Leader of Opposition in Gujarat Legislative Assembly
- In office 6 January 2018 – 4 December 2021
- Preceded by: Mohan Rathwa
- Succeeded by: Sukhram Rathva

Member of Gujarat Legislative Assembly for Amreli
- In office 20 December 2012 – 2022
- Preceded by: Dileepbhai Sanghani

Member of Gujarat Legislative Assembly for Amreli
- In office 2002–2007
- Succeeded by: Dileepbhai Sanghani

Personal details
- Born: Paresh Kumar Dhiraj Lal Dhanani 15 August 1976 (age 49) Amreli, Gujarat, India
- Party: INC
- Spouse: VarshaBen
- Children: 2 daughters (Sanskruti, Pranali)
- Occupation: Politician, farmer

= Paresh Dhanani =

Indian politician

Paresh Kumar Dhiraj Lal Dhanani is an Indian politician from Gujarat associated with the Indian National Congress.

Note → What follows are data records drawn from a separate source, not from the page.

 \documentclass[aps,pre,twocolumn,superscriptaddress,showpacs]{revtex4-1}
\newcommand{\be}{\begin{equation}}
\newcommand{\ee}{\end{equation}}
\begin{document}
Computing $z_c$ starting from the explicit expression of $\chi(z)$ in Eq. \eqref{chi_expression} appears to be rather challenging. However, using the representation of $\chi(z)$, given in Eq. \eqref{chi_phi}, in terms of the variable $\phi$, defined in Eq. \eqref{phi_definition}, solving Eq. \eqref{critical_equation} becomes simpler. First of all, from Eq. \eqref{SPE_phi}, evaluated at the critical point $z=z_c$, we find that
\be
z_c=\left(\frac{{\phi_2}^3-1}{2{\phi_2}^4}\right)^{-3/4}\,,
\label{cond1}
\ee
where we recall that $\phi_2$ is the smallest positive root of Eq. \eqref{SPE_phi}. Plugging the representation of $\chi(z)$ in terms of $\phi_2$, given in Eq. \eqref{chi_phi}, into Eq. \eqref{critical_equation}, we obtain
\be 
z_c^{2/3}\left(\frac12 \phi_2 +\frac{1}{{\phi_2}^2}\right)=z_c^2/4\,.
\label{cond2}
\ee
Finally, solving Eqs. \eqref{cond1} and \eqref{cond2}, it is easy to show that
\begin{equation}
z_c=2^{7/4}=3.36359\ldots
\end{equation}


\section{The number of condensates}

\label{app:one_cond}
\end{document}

He is the former leader of opposition in the Gujarat Legislative Assembly. First time he was elected as an MLA from Amreli in 2002 against Purushottam Khodabhai Madhabhai Rupala. He earlier represented Amreli from 2002 to 2007.

He completed B. Com. from Saurashtra University in April 2000.